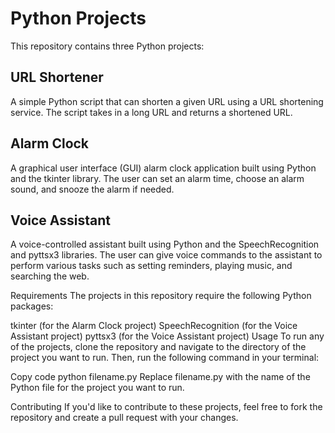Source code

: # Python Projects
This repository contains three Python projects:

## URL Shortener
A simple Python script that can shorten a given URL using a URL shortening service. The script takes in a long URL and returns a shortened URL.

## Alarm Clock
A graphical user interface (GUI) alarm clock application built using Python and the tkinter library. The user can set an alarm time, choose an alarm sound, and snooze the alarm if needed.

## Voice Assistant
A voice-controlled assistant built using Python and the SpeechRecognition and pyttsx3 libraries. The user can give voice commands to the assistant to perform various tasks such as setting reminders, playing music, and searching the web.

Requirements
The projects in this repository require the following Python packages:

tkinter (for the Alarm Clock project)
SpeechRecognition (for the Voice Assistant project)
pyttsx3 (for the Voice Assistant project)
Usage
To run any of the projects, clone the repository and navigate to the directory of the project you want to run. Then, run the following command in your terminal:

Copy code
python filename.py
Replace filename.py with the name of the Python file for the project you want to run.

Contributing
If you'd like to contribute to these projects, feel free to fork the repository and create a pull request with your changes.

____________________

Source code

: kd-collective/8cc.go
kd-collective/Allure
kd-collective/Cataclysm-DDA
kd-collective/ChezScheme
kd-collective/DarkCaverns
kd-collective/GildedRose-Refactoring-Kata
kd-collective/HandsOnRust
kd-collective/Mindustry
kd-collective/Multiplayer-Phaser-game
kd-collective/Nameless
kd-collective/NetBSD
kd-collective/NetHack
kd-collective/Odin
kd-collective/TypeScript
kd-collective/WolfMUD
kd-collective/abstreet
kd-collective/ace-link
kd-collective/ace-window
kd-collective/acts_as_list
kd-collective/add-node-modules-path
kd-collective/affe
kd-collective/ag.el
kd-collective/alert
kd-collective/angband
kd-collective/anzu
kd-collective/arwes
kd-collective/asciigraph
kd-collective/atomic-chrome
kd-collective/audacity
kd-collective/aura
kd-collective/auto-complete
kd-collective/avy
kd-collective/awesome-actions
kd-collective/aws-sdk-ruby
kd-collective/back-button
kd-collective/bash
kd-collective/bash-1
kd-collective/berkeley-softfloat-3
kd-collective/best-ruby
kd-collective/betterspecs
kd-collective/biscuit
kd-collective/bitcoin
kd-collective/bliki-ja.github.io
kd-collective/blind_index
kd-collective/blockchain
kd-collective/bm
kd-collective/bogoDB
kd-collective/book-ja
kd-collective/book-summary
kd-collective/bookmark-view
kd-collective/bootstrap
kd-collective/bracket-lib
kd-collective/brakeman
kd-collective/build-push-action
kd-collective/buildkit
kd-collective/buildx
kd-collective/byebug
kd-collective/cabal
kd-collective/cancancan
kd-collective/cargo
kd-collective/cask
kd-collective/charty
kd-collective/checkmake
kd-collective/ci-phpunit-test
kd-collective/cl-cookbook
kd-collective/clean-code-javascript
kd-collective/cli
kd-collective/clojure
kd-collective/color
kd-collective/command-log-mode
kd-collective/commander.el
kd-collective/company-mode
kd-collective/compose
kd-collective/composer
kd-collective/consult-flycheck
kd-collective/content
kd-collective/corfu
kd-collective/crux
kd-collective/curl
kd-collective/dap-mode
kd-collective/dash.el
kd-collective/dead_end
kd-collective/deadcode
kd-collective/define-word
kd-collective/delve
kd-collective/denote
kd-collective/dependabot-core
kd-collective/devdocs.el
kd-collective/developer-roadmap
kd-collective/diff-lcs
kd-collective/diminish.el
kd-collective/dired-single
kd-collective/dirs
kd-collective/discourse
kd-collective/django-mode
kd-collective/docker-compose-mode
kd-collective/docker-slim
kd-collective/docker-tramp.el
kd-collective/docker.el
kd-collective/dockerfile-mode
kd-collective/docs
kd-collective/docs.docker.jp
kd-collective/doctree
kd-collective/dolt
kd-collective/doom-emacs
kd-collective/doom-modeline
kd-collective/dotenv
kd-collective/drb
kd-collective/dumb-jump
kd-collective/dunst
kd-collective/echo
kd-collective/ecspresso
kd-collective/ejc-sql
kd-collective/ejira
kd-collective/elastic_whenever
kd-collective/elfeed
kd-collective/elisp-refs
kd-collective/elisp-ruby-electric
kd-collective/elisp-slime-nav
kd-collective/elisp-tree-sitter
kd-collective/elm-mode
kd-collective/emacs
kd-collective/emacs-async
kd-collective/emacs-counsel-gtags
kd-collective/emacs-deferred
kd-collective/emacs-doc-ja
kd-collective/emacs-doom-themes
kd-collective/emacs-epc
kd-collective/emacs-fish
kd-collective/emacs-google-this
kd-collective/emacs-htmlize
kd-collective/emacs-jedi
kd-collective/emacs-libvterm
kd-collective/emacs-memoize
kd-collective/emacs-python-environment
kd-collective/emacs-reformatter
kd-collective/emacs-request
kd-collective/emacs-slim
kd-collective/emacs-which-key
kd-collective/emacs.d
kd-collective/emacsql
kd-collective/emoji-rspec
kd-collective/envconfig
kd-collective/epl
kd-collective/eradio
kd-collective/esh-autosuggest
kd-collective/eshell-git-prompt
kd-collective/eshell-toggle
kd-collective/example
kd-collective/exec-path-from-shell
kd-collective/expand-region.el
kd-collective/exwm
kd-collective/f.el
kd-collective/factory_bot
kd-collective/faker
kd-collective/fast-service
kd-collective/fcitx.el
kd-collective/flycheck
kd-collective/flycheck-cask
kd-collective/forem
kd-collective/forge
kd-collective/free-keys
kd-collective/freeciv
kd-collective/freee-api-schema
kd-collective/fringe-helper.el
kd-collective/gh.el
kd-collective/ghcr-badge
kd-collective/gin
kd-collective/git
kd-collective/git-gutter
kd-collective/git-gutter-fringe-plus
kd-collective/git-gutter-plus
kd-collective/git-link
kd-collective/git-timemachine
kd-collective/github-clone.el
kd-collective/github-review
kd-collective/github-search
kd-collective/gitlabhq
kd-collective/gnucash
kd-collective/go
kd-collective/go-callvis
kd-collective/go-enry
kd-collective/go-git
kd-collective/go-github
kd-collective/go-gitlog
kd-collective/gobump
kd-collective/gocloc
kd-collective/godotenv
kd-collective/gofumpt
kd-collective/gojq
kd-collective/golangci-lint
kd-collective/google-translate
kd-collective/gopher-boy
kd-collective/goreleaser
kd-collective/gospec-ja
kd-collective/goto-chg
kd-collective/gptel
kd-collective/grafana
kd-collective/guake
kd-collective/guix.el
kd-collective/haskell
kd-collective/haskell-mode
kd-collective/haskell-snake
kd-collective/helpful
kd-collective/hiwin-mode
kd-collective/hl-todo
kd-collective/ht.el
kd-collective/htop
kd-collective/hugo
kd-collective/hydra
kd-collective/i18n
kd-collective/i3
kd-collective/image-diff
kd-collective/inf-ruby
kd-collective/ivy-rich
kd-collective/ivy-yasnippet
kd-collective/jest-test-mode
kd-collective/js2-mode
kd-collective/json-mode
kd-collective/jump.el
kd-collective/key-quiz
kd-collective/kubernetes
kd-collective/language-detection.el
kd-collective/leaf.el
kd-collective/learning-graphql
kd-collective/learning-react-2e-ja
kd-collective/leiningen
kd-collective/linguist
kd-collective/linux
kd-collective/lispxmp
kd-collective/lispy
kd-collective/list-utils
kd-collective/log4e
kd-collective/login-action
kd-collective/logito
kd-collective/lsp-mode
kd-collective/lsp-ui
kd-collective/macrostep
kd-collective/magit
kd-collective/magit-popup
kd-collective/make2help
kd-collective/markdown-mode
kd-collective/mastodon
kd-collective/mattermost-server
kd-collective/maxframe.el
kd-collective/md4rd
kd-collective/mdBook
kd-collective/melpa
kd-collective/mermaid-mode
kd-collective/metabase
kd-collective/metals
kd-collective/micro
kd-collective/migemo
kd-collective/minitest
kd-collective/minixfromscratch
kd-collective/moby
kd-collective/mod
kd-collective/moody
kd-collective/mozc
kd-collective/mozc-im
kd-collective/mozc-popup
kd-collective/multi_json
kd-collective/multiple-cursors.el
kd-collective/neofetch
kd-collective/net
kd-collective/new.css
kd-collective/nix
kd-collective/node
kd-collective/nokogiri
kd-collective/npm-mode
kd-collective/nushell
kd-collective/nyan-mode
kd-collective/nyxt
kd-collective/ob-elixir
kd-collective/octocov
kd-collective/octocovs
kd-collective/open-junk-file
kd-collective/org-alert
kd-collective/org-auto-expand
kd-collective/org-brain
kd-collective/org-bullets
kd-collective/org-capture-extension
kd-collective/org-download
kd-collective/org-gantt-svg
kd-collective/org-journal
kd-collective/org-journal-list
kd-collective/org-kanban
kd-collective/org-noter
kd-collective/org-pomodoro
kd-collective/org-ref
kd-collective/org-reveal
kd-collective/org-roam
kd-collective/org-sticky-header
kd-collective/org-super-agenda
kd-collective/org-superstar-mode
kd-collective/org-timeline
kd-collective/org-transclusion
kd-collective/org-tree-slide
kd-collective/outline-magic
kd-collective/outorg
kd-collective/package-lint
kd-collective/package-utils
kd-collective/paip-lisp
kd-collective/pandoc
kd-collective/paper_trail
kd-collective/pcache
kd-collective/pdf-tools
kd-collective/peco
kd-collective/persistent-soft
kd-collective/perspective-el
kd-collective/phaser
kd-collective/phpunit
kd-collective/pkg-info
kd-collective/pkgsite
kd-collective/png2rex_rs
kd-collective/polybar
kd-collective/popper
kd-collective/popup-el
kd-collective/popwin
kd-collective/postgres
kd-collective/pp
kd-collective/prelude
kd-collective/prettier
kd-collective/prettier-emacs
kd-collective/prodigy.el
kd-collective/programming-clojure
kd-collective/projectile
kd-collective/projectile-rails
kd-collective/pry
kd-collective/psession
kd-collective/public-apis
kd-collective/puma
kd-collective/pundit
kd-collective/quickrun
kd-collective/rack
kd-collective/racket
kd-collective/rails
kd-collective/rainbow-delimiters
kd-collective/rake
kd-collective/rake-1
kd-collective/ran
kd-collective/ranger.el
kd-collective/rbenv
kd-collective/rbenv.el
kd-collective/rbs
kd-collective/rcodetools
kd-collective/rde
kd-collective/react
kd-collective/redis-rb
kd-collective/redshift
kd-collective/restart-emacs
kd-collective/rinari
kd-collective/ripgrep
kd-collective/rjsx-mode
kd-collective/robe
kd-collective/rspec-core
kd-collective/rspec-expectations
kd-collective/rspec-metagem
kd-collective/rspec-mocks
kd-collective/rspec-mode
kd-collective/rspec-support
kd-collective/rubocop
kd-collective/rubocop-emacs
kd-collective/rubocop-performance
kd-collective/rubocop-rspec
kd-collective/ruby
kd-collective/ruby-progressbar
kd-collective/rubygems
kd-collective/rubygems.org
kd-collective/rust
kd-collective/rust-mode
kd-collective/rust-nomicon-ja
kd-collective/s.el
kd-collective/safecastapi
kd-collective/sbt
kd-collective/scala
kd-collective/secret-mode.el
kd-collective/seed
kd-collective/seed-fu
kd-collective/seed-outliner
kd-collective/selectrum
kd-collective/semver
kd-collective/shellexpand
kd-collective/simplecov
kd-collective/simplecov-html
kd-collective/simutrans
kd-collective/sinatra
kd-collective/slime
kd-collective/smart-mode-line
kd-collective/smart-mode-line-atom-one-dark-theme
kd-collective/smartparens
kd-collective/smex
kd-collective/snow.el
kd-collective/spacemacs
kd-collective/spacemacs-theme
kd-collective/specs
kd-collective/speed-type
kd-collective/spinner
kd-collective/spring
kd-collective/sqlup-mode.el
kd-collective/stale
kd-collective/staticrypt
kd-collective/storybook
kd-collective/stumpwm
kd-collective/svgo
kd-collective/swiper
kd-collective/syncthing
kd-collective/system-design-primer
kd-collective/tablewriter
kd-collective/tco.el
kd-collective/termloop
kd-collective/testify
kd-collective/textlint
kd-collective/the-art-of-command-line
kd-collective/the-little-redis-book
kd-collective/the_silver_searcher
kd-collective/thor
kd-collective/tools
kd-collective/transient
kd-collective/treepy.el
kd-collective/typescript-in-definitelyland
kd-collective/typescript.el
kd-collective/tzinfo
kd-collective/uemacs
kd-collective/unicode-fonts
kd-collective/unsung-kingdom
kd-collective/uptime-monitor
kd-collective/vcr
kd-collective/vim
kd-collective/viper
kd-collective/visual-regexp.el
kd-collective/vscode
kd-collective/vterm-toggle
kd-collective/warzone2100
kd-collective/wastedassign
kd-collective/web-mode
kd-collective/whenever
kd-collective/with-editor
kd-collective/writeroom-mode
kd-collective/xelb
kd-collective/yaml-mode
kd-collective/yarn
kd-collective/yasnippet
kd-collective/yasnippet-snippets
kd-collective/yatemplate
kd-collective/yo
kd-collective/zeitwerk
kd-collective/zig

____________________

**Task item**
Above are the entries. Quote exactly the lines from the one bearing "kd-collective/macrostep" through the one bearing "kd-collective/puma".

**Solution for this task**
kd-collective/macrostep
kd-collective/magit
kd-collective/magit-popup
kd-collective/make2help
kd-collective/markdown-mode
kd-collective/mastodon
kd-collective/mattermost-server
kd-collective/maxframe.el
kd-collective/md4rd
kd-collective/mdBook
kd-collective/melpa
kd-collective/mermaid-mode
kd-collective/metabase
kd-collective/metals
kd-collective/micro
kd-collective/migemo
kd-collective/minitest
kd-collective/minixfromscratch
kd-collective/moby
kd-collective/mod
kd-collective/moody
kd-collective/mozc
kd-collective/mozc-im
kd-collective/mozc-popup
kd-collective/multi_json
kd-collective/multiple-cursors.el
kd-collective/neofetch
kd-collective/net
kd-collective/new.css
kd-collective/nix
kd-collective/node
kd-collective/nokogiri
kd-collective/npm-mode
kd-collective/nushell
kd-collective/nyan-mode
kd-collective/nyxt
kd-collective/ob-elixir
kd-collective/octocov
kd-collective/octocovs
kd-collective/open-junk-file
kd-collective/org-alert
kd-collective/org-auto-expand
kd-collective/org-brain
kd-collective/org-bullets
kd-collective/org-capture-extension
kd-collective/org-download
kd-collective/org-gantt-svg
kd-collective/org-journal
kd-collective/org-journal-list
kd-collective/org-kanban
kd-collective/org-noter
kd-collective/org-pomodoro
kd-collective/org-ref
kd-collective/org-reveal
kd-collective/org-roam
kd-collective/org-sticky-header
kd-collective/org-super-agenda
kd-collective/org-superstar-mode
kd-collective/org-timeline
kd-collective/org-transclusion
kd-collective/org-tree-slide
kd-collective/outline-magic
kd-collective/outorg
kd-collective/package-lint
kd-collective/package-utils
kd-collective/paip-lisp
kd-collective/pandoc
kd-collective/paper_trail
kd-collective/pcache
kd-collective/pdf-tools
kd-collective/peco
kd-collective/persistent-soft
kd-collective/perspective-el
kd-collective/phaser
kd-collective/phpunit
kd-collective/pkg-info
kd-collective/pkgsite
kd-collective/png2rex_rs
kd-collective/polybar
kd-collective/popper
kd-collective/popup-el
kd-collective/popwin
kd-collective/postgres
kd-collective/pp
kd-collective/prelude
kd-collective/prettier
kd-collective/prettier-emacs
kd-collective/prodigy.el
kd-collective/programming-clojure
kd-collective/projectile
kd-collective/projectile-rails
kd-collective/pry
kd-collective/psession
kd-collective/public-apis
kd-collective/puma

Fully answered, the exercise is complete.